7.6 brings improvements to the Elastic Stack as
well as the Elastic Enterprise Search, Observability, and Security
solutions
Elastic N.V. (NYSE: ESTC), creators of Elasticsearch, today
announced the release of Elastic Stack 7.6.0, the latest version of
the all-in-one datastore, search engine, and analytics platform.
This release streamlines automated threat detection with the launch
of a new SIEM detection engine and a curated set of detection rules
aligned to the MITRE ATT&CK™ knowledge base, brings performance
improvements to Elasticsearch, makes supervised machine learning
more turnkey with inference-on-ingest features, and deepens cloud
observability and security with the launch of new data
integrations. Version 7.6 is available right now on Elasticsearch
Service on Elastic Cloud — the only hosted Elasticsearch offering
to include these new features. Or you can download the Elastic
Stack for a self-managed experience.
This press release features multimedia. View
the full release here:
https://www.businesswire.com/news/home/20200211005902/en/
From training to inference, supervised
machine learning is now a native part of the Elastic Stack
(Graphic: Business Wire)
Elasticsearch gets faster — yes, even faster
Elastic has dramatically improved the performance of queries
that are sorted by date or other long values by applying the
block-max WAND optimization to sorted queries — a clever way to
stop counting new results when they're clearly not going to change
the results. This is the same Block-Max WAND that made top-k hits
queries faster in 7.0.
Sorting on time is one of the most common tasks in observability
and security use cases. Chasing down an error in the Elastic Logs
app or investigating a threat in Discover are just a few of the
many things that will be faster by simply upgrading to 7.6.
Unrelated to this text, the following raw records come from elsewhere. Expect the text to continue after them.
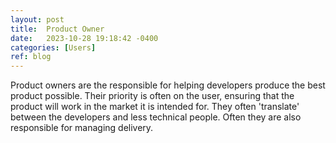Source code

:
 ```yaml
---
layout: post
title:  Product Owner
date:   2023-10-28 19:18:42 -0400
categories: [Users]
ref: blog
---
```

Product owners are the responsible for helping developers produce the best product possible. Their priority is often on the user, ensuring that the product will work in the market it is intended for. They often 'translate' between the developers and less technical people. Often they are also responsible for managing delivery.
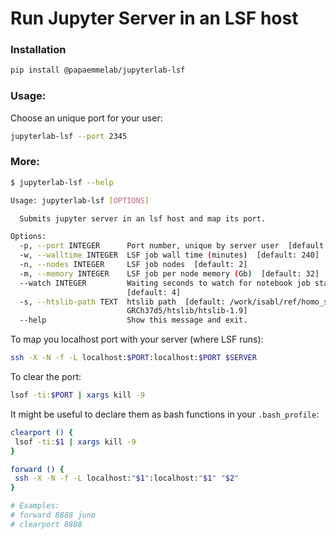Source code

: # Run Jupyter Server in an LSF host

### Installation

```bash
pip install @papaemmelab/jupyterlab-lsf
```

### Usage:

Choose an unique port for your user:
```bash
jupyterlab-lsf --port 2345
```

### More:

```bash
$ jupyterlab-lsf --help

Usage: jupyterlab-lsf [OPTIONS]

  Submits jupyter server in an lsf host and map its port.

Options:
  -p, --port INTEGER      Port number, unique by server user  [default: 8888]
  -w, --walltime INTEGER  LSF job wall time (minutes)  [default: 240]
  -n, --nodes INTEGER     LSF job nodes  [default: 2]
  -m, --memory INTEGER    LSF job per node memory (Gb)  [default: 32]
  --watch INTEGER         Waiting seconds to watch for notebook job status
                          [default: 4]
  -s, --htslib-path TEXT  htslib path  [default: /work/isabl/ref/homo_sapiens/
                          GRCh37d5/htslib/htslib-1.9]
  --help                  Show this message and exit.
```

To map you localhost port with your server (where LSF runs):
```bash
ssh -X -N -f -L localhost:$PORT:localhost:$PORT $SERVER
```

To clear the port:
```bash
lsof -ti:$PORT | xargs kill -9
```

It might be useful to declare them as bash functions in your `.bash_profile`:
```bash
clearport () {
 lsof -ti:$1 | xargs kill -9
}

forward () {
 ssh -X -N -f -L localhost:"$1":localhost:"$1" "$2"
}

# Examples:
# forward 8888 juno
# clearport 8888

```

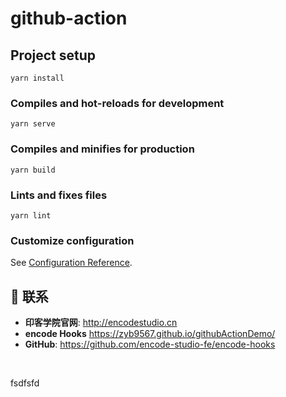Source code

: # github-action

## Project setup

```
yarn install
```

### Compiles and hot-reloads for development

```
yarn serve
```

### Compiles and minifies for production

```
yarn build
```

### Lints and fixes files

```
yarn lint
```

### Customize configuration

See [Configuration Reference](https://cli.vuejs.org/config/).

## 📧 联系

- **印客学院官网**: <http://encodestudio.cn>
- **encode Hooks** <https://zyb9567.github.io/githubActionDemo/>
- **GitHub**: <https://github.com/encode-studio-fe/encode-hooks>

</br>

fsdfsfd
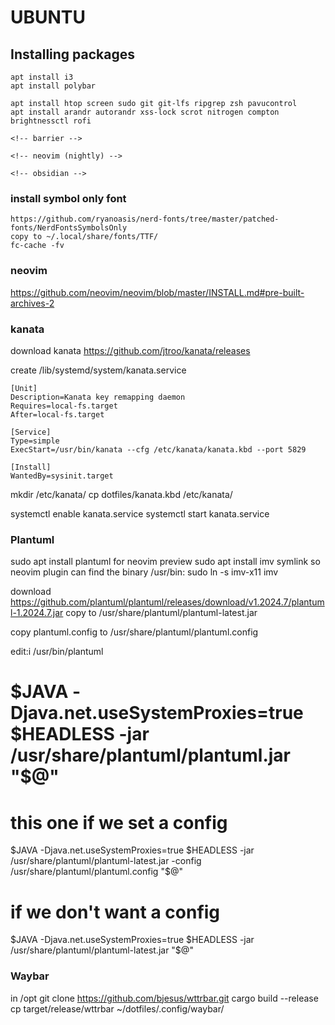 # UBUNTU

## Installing packages

    apt install i3
    apt install polybar

    apt install htop screen sudo git git-lfs ripgrep zsh pavucontrol
    apt install arandr autorandr xss-lock scrot nitrogen compton brightnessctl rofi
    
    <!-- barrier -->
    
    <!-- neovim (nightly) -->
    
    <!-- obsidian -->

### install symbol only font
    https://github.com/ryanoasis/nerd-fonts/tree/master/patched-fonts/NerdFontsSymbolsOnly
    copy to ~/.local/share/fonts/TTF/
    fc-cache -fv

### neovim

https://github.com/neovim/neovim/blob/master/INSTALL.md#pre-built-archives-2

### kanata

download kanata
https://github.com/jtroo/kanata/releases

create /lib/systemd/system/kanata.service

```
[Unit]
Description=Kanata key remapping daemon
Requires=local-fs.target
After=local-fs.target

[Service]
Type=simple
ExecStart=/usr/bin/kanata --cfg /etc/kanata/kanata.kbd --port 5829

[Install]
WantedBy=sysinit.target
```

mkdir /etc/kanata/
cp dotfiles/kanata.kbd /etc/kanata/

systemctl enable kanata.service
systemctl start kanata.service




### Plantuml
sudo apt install plantuml
for neovim preview
sudo apt install imv
symlink so neovim plugin can find the binary
/usr/bin: sudo ln -s imv-x11 imv

download https://github.com/plantuml/plantuml/releases/download/v1.2024.7/plantuml-1.2024.7.jar
copy to /usr/share/plantuml/plantuml-latest.jar

copy plantuml.config to /usr/share/plantuml/plantuml.config


edit:i /usr/bin/plantuml
# $JAVA -Djava.net.useSystemProxies=true $HEADLESS -jar /usr/share/plantuml/plantuml.jar "$@"
# this one if we set a config
$JAVA -Djava.net.useSystemProxies=true $HEADLESS -jar /usr/share/plantuml/plantuml-latest.jar -config /usr/share/plantuml/plantuml.config "$@"
# if we don't want a config
$JAVA -Djava.net.useSystemProxies=true $HEADLESS -jar /usr/share/plantuml/plantuml-latest.jar "$@"


### Waybar ###
in /opt
git clone https://github.com/bjesus/wttrbar.git
cargo build --release
cp target/release/wttrbar ~/dotfiles/.config/waybar/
From training to inference, supervised machine learning is
now a native part of the Elastic Stack
Elastic’s goal with machine learning in the Elastic Stack has
always been to make it so easy that anyone in an organization can
use it. With the first release in 5.4, Elastic has made detecting
anomalies as easy as building a visualization in Kibana — making
this accessible to a broader audience and making data science teams
even more efficient. With 7.6, Elastic brings end-to-end supervised
machine learning capabilities to the stack, from training a model
to using the model for inference at ingest time. The goal is to
make supervised machine learning methods like classification and
regression in Elasticsearch even more turnkey for practitioners
across observability, security, and enterprise search use cases.
For instance, a security analyst can now build a bot detection
model using classification and then use the new inference ingest
processor to infer and label new traffic as a bot (or not a bot) at
ingest time — all natively within Elasticsearch.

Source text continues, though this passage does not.